(Saturday, Sept. 5, Prague) Katka met us at our hotel at 9 am and we set off on foot for the famous Charles Bridge. Along the way we stopped at the Monument to the Victims of Communism. These bronze figures march down a stairway along busy Karmelitska Ujezd Street. The figures at the bottom of the hill represent whole human beings, but those farther up have pieces of their heads and torsos missing, and those at the top are only half a being, staging a disturbing “disappearing act.”

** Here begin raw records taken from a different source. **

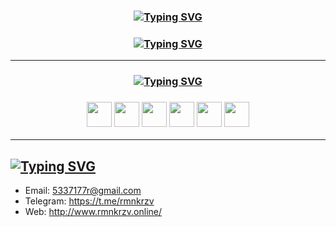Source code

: <h3 align="center">
<a href="https://git.io/typing-svg"><img src="https://readme-typing-svg.demolab.com?font=Fira+Code&duration=1&pause=1000&color=BBAF80D4&center=true&random=false&width=435&lines=Howdy%2C+I'm+Roman" alt="Typing SVG" /></a>
</h3>

<h3 align="center">
<a href="https://git.io/typing-svg"><img src="https://readme-typing-svg.demolab.com?font=Fira+Code&duration=2000&pause=1000&color=BBAF80D4&center=true&random=false&width=600&lines=I+like+to+experiment+with+new+technologies.;I+am+actively+working+to+develop+my+skills+;and+strive+to++improve+as+a+professional+;in+the+field+of+data+science." alt="Typing SVG" /></a>
</h3>


________________________________________
<h3 align="center">
<a href="https://git.io/typing-svg"><img src="https://readme-typing-svg.demolab.com?font=Fira+Code&duration=10&pause=2000&color=BBAF80D4&center=true&repeat=false&random=false&width=435&lines=Tools" alt="Typing SVG" /></a></h3>

<h3 align="center">
  <img width="40" src="https://cdn.simpleicons.org/jupyter/BBAF80D4" />
  <img width="40" src="https://cdn.simpleicons.org/python/BBAF80D4" />
  <img width="40" src="https://cdn.simpleicons.org/pandas/BBAF80D4" />
  <img width="40" src="https://cdn.simpleicons.org/numpy/BBAF80D4" />
  <img width="40" src="https://cdn.simpleicons.org/scikitlearn/BBAF80D4" />
  <img width="40" src="https://cdn.simpleicons.org/postgresql/BBAF80D4" />
</h3>







________________________________________
## <a href="https://git.io/typing-svg"><img src="https://readme-typing-svg.demolab.com?font=Fira+Code&duration=10&pause=2000&color=BBAF80D4&repeat=false&random=false&width=435&lines=Contacts" alt="Typing SVG" /></a>
* Email: 5337177r@gmail.com
* Telegram: https://t.me/rmnkrzv
* Web: http://www.rmnkrzv.online/
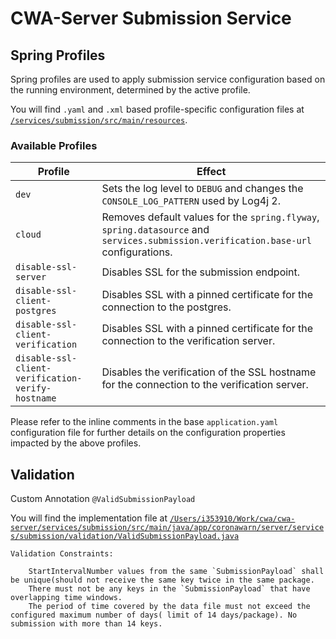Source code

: # CWA-Server Submission Service

## Spring Profiles

Spring profiles are used to apply submission service configuration based on the running environment, determined by the active profile.

You will find `.yaml` and `.xml` based profile-specific configuration files at [`/services/submission/src/main/resources`](/services/submission/src/main/resources).

### Available Profiles

Profile                                           | Effect
--------------------------------------------------|-------------
`dev`                                             | Sets the log level to `DEBUG` and changes the `CONSOLE_LOG_PATTERN` used by Log4j 2.
`cloud`                                           | Removes default values for the `spring.flyway`, `spring.datasource` and `services.submission.verification.base-url` configurations.
`disable-ssl-server`                              | Disables SSL for the submission endpoint.
`disable-ssl-client-postgres`                     | Disables SSL with a pinned certificate for the connection to the postgres.
`disable-ssl-client-verification`                 | Disables SSL with a pinned certificate for the connection to the verification server.
`disable-ssl-client-verification-verify-hostname` | Disables the verification of the SSL hostname for the connection to the verification server.

Please refer to the inline comments in the base `application.yaml` configuration file for further details on the configuration properties impacted by the above profiles.

## Validation

Custom Annotation `@ValidSubmissionPayload`
   
You will find the implementation file at [`/Users/i353910/Work/cwa/cwa-server/services/submission/src/main/java/app/coronawarn/server/services/submission/validation/ValidSubmissionPayload.java`](/Users/i353910/Work/cwa/cwa-server/services/submission/src/main/java/app/coronawarn/server/services/submission/validation/ValidSubmissionPayload.java)
   
    Validation Constraints:

        StartIntervalNumber values from the same `SubmissionPayload` shall be unique(should not receive the same key twice in the same package.
        There must not be any keys in the `SubmissionPayload` that have overlapping time windows.
        The period of time covered by the data file must not exceed the configured maximum number of days( limit of 14 days/package). No submission with more than 14 keys.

From there we strolled over to Kampa Island and Katka talked about the devastating “thousand year” flood which struck Prague in 2002. She and her husband had to abandon their apartment for a week and lived temporarily with her husband’s parents. Once back on the mainland, we found a humorous memorial to “Love” --- padlocks fastened around an iron railing signifying lovers forever bound to each other. “Kaska” (“love” in Czech) was also written at the top of what is known as “The Lennon Wall”, a tribute to the late former Beetle, John Lennon. Every year on the anniversary of his death people come to the wall to light candles in remembrance of him. There’s even a “John & George “(Harrison) café next to the wall.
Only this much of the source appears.